With Owen's patch SROA promotes more allocas to vector values and generates a lot of scattered vector insert element instructions. But the backend is not able to optimize those scattered vector insert element instructions when there are extension operations in between the load and the insert instruction. It ends up executing a lot more vector insert instructions degrading performance.

Here is a simple example:

x = ld
y = ld
y = insert x v1, 1
z = insert y v1, 5

Generates:
ld1 { v0.b }[1], [x0]
ld1 { v0.b }[5], [x1]

But
x = ld
ex = ext x
y = ld
ey = ex y
z = insert ex v1, 1
k = insert ey v1, 5

Generates:

ldrb     w8, [x0]
ldrb     w9, [x1]
ins    v0.h[1], w8
ins    v0.h[5], w9

Better code would be:

ld1    { v0.b }[1], [x0]
ld1    { v0.b }[5], [x1]
ushll    v0.8h, v0.8b, #0

Even though it is SROA who is generating the vector insert instructions (b.t.w, same issue with vecttor extract instructions), I do not think we should fix it there.

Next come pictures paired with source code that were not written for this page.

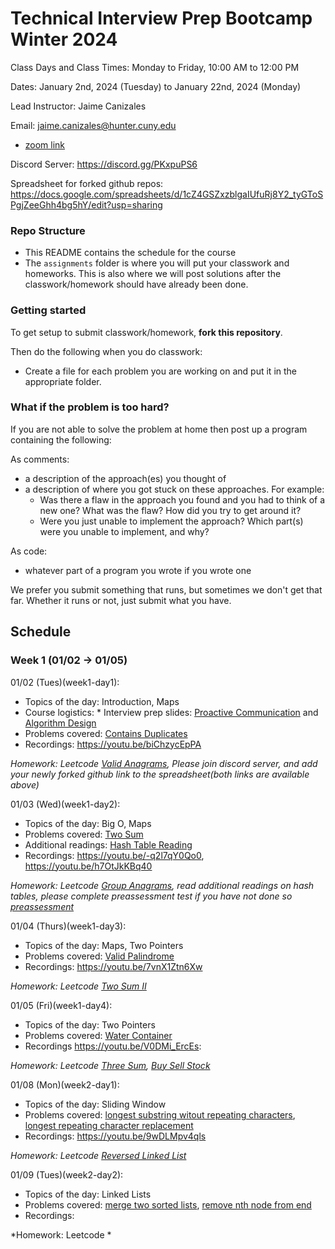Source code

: # Technical Interview Prep Bootcamp Winter 2024

Class Days and Class Times: Monday to Friday, 10:00 AM to 12:00 PM  

Dates: January 2nd, 2024 (Tuesday) to January 22nd, 2024 (Monday)    

Lead Instructor: Jaime Canizales 

Email: jaime.canizales@hunter.cuny.edu 

* [zoom link](https://us02web.zoom.us/j/83114876026?pwd=cnhhN2o2S25CKzFUeWtUYWE1NUY5QT09)

Discord Server:  https://discord.gg/PKxpuPS6

Spreadsheet for forked github repos: https://docs.google.com/spreadsheets/d/1cZ4GSZxzblgaIUfuRj8Y2_tyGToSPgjZeeGhh4bg5hY/edit?usp=sharing


### Repo Structure

- This README contains the schedule for the course 
- The `assignments` folder is where you will put your classwork and homeworks. This is also where we will post solutions after the classwork/homework should have already been done.

### Getting started 

To get setup to submit classwork/homework, **fork this repository**.

Then do the following when you do classwork:

- Create a file for each problem you are working on and put it in the appropriate folder.

### What if the problem is too hard?

If you are not able to solve the problem at home then post up a
program containing the following:

As comments:

- a description of the approach(es) you thought of
- a description of where you got stuck on these approaches. For
  example:
    - Was there a flaw in the approach you found and you had to think
      of a new one? What was the flaw? How did you try to get around
      it?
    - Were you just unable to implement the approach? Which part(s)
      were you unable to implement, and why?

As code:

- whatever part of a program you wrote if you wrote one

We prefer you submit something that runs, but sometimes we don't get
that far. Whether it runs or not, just submit what you have.

## Schedule

### Week 1 (01/02 -> 01/05)

01/02 (Tues)(week1-day1):
* Topics of the day: Introduction, Maps
* Course logistics: * Interview prep slides: [Proactive Communication](https://drive.google.com/open?id=1JnOmY-O1lBDT_lRfCodLAURgY_2tEc9i1cRzqhba_-E) and [Algorithm Design](https://drive.google.com/open?id=1tC0INmICkZ68ODaRQL92oFkV04XIp2_1K68Ow7W8Nl4)
* Problems covered: [Contains Duplicates](https://leetcode.com/problems/contains-duplicate/)
* Recordings: https://youtu.be/biChzycEpPA

*Homework: Leetcode [Valid Anagrams](https://leetcode.com/problems/valid-anagram/), Please join discord server, and add your newly forked github link to the spreadsheet(both links are available above)*


01/03 (Wed)(week1-day2):
* Topics of the day: Big O, Maps
* Problems covered: [Two Sum](https://leetcode.com/problems/two-sum/)
* Additional readings: [Hash Table Reading](https://leetcode.com/explore/learn/card/hash-table/)
* Recordings: https://youtu.be/-q2l7qY0Qo0, https://youtu.be/h7OtJkKBq40

*Homework: Leetcode [Group Anagrams](https://leetcode.com/problems/group-anagrams/), read additional readings on hash tables, please complete preassessment test if you have not done so [preassessment](https://hr.gs/hunterjan24technical)*


01/04 (Thurs)(week1-day3):
* Topics of the day: Maps, Two Pointers
* Problems covered: [Valid Palindrome](https://leetcode.com/problems/valid-palindrome/)
* Recordings: https://youtu.be/7vnX1Ztn6Xw

*Homework: Leetcode [Two Sum II](https://leetcode.com/problems/two-sum-ii-input-array-is-sorted/)*


01/05 (Fri)(week1-day4):
* Topics of the day: Two Pointers
* Problems covered: [Water Container](https://leetcode.com/problems/container-with-most-water/) 
* Recordings https://youtu.be/V0DMi_ErcEs:

*Homework: Leetcode [Three Sum](https://leetcode.com/problems/3sum/), [Buy Sell Stock](https://leetcode.com/problems/best-time-to-buy-and-sell-stock/)*


01/08 (Mon)(week2-day1):
* Topics of the day: Sliding Window
* Problems covered: [longest substring witout repeating characters](https://leetcode.com/problems/longest-substring-without-repeating-characters/), [longest repeating character replacement](https://leetcode.com/problems/longest-repeating-character-replacement/)
* Recordings: https://youtu.be/9wDLMpv4qls

*Homework: Leetcode [Reversed Linked List](https://leetcode.com/problems/reverse-linked-list/)*

01/09 (Tues)(week2-day2):
* Topics of the day: Linked Lists
* Problems covered: [merge two sorted lists](https://leetcode.com/problems/merge-two-sorted-lists/), [remove nth node from end](https://leetcode.com/problems/remove-nth-node-from-end-of-list/)
* Recordings: 

*Homework: Leetcode *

Chandler , what do you think? Should we try to generate better code from SROA?

In my opinion we should do an IR optimization (Instr Combine or even SLP vectorizer?) to allow the backend to generate better machine code. Here is what the transformation would look like:

; Problem: The difference in element size prevents optimized code from being generated
define <8 x i16> @test_ins4(i8* %arrayidx1, i8* %arrayidx2) {

%1 = load i8* %arrayidx1
%conv1 = zext i8 %1 to i16
%2 = load i8* %arrayidx2
%conv2 = zext i8 %2 to i16
%x = insertelement <8 x i16> undef, i16 %conv1, i32 1
%y = insertelement <8 x i16> undef, i16 %conv2, i32 5
%z = add <8 x i16> %x, %y
ret <8 x i16> %z

}

; Solution: Transforming the IR to eliminate the difference in element size allowing us to generate optimized code
define <8 x i16> @test_ins5(i8* %arrayidx1, i8* %arrayidx2) {

%1 = load i8* %arrayidx1
%conv1 = zext i8 %1 to i16
%2 = load i8* %arrayidx2
%conv2 = zext i8 %2 to i16
%x = insertelement <8 x i8> undef, i8 %1, i32 1
%y = insertelement <8 x i8> %x, i8 %2, i32 5
%z = zext <8 x i8> %y to <8 x i16>
ret <8 x i16> %z

}

With all of the above I think we can close this revision. We do not nee to change Owen's patch (tough the logic is quite confusing in that function).

apazos abandoned this revision.Mar 12 2015, 2:16 PM